(Provided entries begins)

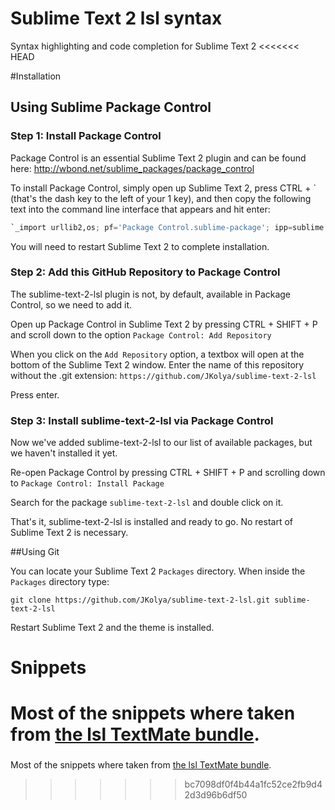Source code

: # Sublime Text 2 lsl syntax

Syntax highlighting and code completion for Sublime Text 2 
<<<<<<< HEAD

#Installation

## Using Sublime Package Control

### Step 1: Install Package Control

Package Control is an essential Sublime Text 2 plugin and can be found here:  http://wbond.net/sublime_packages/package_control

To install Package Control, simply open up Sublime Text 2, press CTRL + ` (that's the dash key to the left of your 1 key), and then copy the following text into the command line interface that appears and hit enter:
```python
`_import urllib2,os; pf='Package Control.sublime-package'; ipp=sublime.installed_packages_path(); os.makedirs(ipp) if not os.path.exists(ipp) else None; urllib2.install_opener(urllib2.build_opener(urllib2.ProxyHandler())); open(os.path.join(ipp,pf),'wb').write(urllib2.urlopen('http://sublime.wbond.net/'+pf.replace(' ','%20')).read()); print 'Please restart Sublime Text to finish installation’_`
```
You will need to restart Sublime Text 2 to complete installation.

### Step 2: Add this GitHub Repository to Package Control

The sublime-text-2-lsl plugin is not, by default, available in Package Control, so we need to add it.

Open up Package Control in Sublime Text 2 by pressing CTRL + SHIFT + P and scroll down to the option `Package Control: Add Repository`

When you click on the `Add Repository` option, a textbox will open at the bottom of the Sublime Text 2 window.  Enter the name of this repository without the .git extension:  `https://github.com/JKolya/sublime-text-2-lsl`

Press enter.

### Step 3: Install sublime-text-2-lsl via Package Control

Now we've added sublime-text-2-lsl to our list of available packages, but we haven't installed it yet.

Re-open Package Control by pressing CTRL + SHIFT + P and scrolling down to `Package Control: Install Package`

Search for the package `sublime-text-2-lsl` and double click on it.

That's it, sublime-text-2-lsl is installed and ready to go.  No restart of Sublime Text 2 is necessary.

##Using Git

You can locate your Sublime Text 2 `Packages` directory. When inside the `Packages` directory type:

`git clone https://github.com/JKolya/sublime-text-2-lsl.git sublime-text-2-lsl`

Restart Sublime Text 2 and the theme is installed.

# Snippets

Most of the snippets where taken from [the lsl TextMate bundle](http://forums-archive.secondlife.com/54/ae/89389/1.html).
=======

###

Most of the snippets where taken from [the lsl TextMate bundle](http://forums-archive.secondlife.com/54/ae/89389/1.html).


>>>>>>> bc7098df0f4b44a1fc52ce2fb9d42d3d96b6df50
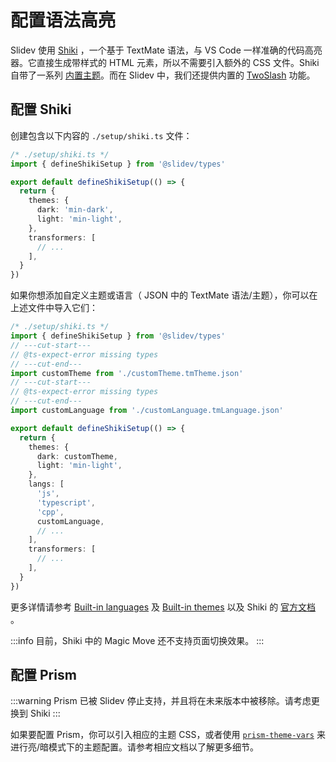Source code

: # 配置语法高亮

Slidev 使用 [Shiki](https://github.com/shikijs/shiki) ，一个基于 TextMate 语法，与 VS Code 一样准确的代码高亮器。它直接生成带样式的 HTML 元素，所以不需要引入额外的 CSS 文件。Shiki 自带了一系列 [内置主题](https://shiki.style/themes)。而在 Slidev 中，我们还提供内置的 [TwoSlash](#twoslash-integration) 功能。

## 配置 Shiki

<Environment type="both" />

创建包含以下内容的 `./setup/shiki.ts` 文件：

```ts twoslash
/* ./setup/shiki.ts */
import { defineShikiSetup } from '@slidev/types'

export default defineShikiSetup(() => {
  return {
    themes: {
      dark: 'min-dark',
      light: 'min-light',
    },
    transformers: [
      // ...
    ],
  }
})
```

如果你想添加自定义主题或语言（ JSON 中的 TextMate 语法/主题），你可以在上述文件中导入它们：

<!-- eslint-disable import/first-->

```ts twoslash
/* ./setup/shiki.ts */
import { defineShikiSetup } from '@slidev/types'
// ---cut-start---
// @ts-expect-error missing types
// ---cut-end---
import customTheme from './customTheme.tmTheme.json'
// ---cut-start---
// @ts-expect-error missing types
// ---cut-end---
import customLanguage from './customLanguage.tmLanguage.json'

export default defineShikiSetup(() => {
  return {
    themes: {
      dark: customTheme,
      light: 'min-light',
    },
    langs: [
      'js',
      'typescript',
      'cpp',
      customLanguage,
      // ...
    ],
    transformers: [
      // ...
    ],
  }
})
```

更多详情请参考 [Built-in languages](https://shiki.style/languages) 及 [Built-in themes](https://shiki.style/themes) 以及 Shiki 的 [官方文档](https://shiki.style) 。

:::info
目前，Shiki 中的 Magic Move 还不支持页面切换效果。
:::

## 配置 Prism

:::warning
Prism 已被 Slidev 停止支持，并且将在未来版本中被移除。请考虑更换到 Shiki
:::

如果要配置 Prism，你可以引入相应的主题 CSS，或者使用 [`prism-theme-vars`](https://github.com/antfu/prism-theme-vars) 来进行亮/暗模式下的主题配置。请参考相应文档以了解更多细节。
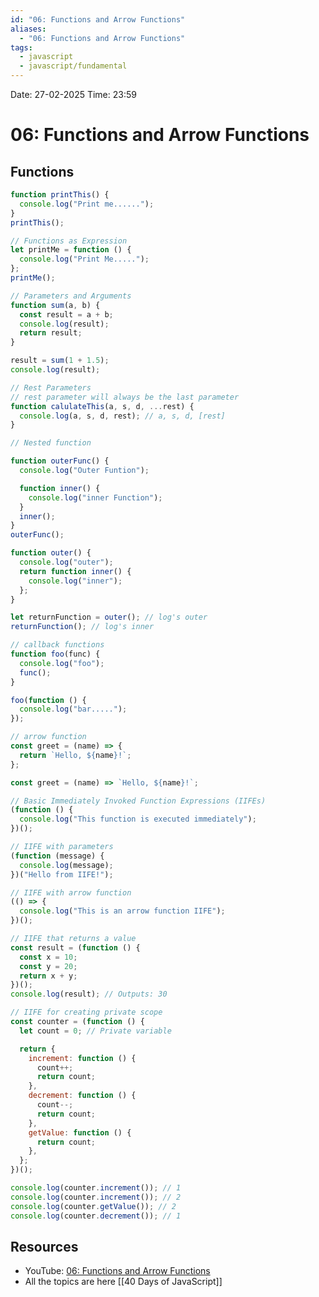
```yaml
---
id: "06: Functions and Arrow Functions"
aliases:
  - "06: Functions and Arrow Functions"
tags:
  - javascript
  - javascript/fundamental
---
```


Date: 27-02-2025
Time: 23:59

# 06: Functions and Arrow Functions

## Functions

```javascript
function printThis() {
  console.log("Print me......");
}
printThis();
```

```javascript
// Functions as Expression
let printMe = function () {
  console.log("Print Me.....");
};
printMe();
```

```javascript
// Parameters and Arguments
function sum(a, b) {
  const result = a + b;
  console.log(result);
  return result;
}

result = sum(1 + 1.5);
console.log(result);
```

```javascript
// Rest Parameters
// rest parameter will always be the last parameter
function calulateThis(a, s, d, ...rest) {
  console.log(a, s, d, rest); // a, s, d, [rest]
}
```

```javascript
// Nested function

function outerFunc() {
  console.log("Outer Funtion");

  function inner() {
    console.log("inner Function");
  }
  inner();
}
outerFunc();

function outer() {
  console.log("outer");
  return function inner() {
    console.log("inner");
  };
}

let returnFunction = outer(); // log's outer
returnFunction(); // log's inner
```

```javascript
// callback functions
function foo(func) {
  console.log("foo");
  func();
}

foo(function () {
  console.log("bar.....");
});
```

```javascript
// arrow function
const greet = (name) => {
  return `Hello, ${name}!`;
};

const greet = (name) => `Hello, ${name}!`;
```

```javascript
// Basic Immediately Invoked Function Expressions (IIFEs)
(function () {
  console.log("This function is executed immediately");
})();

// IIFE with parameters
(function (message) {
  console.log(message);
})("Hello from IIFE!");

// IIFE with arrow function
(() => {
  console.log("This is an arrow function IIFE");
})();

// IIFE that returns a value
const result = (function () {
  const x = 10;
  const y = 20;
  return x + y;
})();
console.log(result); // Outputs: 30

// IIFE for creating private scope
const counter = (function () {
  let count = 0; // Private variable

  return {
    increment: function () {
      count++;
      return count;
    },
    decrement: function () {
      count--;
      return count;
    },
    getValue: function () {
      return count;
    },
  };
})();

console.log(counter.increment()); // 1
console.log(counter.increment()); // 2
console.log(counter.getValue()); // 2
console.log(counter.decrement()); // 1
```

## Resources

- YouTube: [06: Functions and Arrow Functions](https://www.youtube.com/watch?v=6UJ9SyHvkJY&t=0s)
- All the topics are here [[40 Days of JavaScript]]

(Provided entries ends)

● **Instructions to follow**
In the records above, locate every line with the string "customTheme" and copy it.

● **Completed exercise**
import customTheme from './customTheme.tmTheme.json'
      dark: customTheme,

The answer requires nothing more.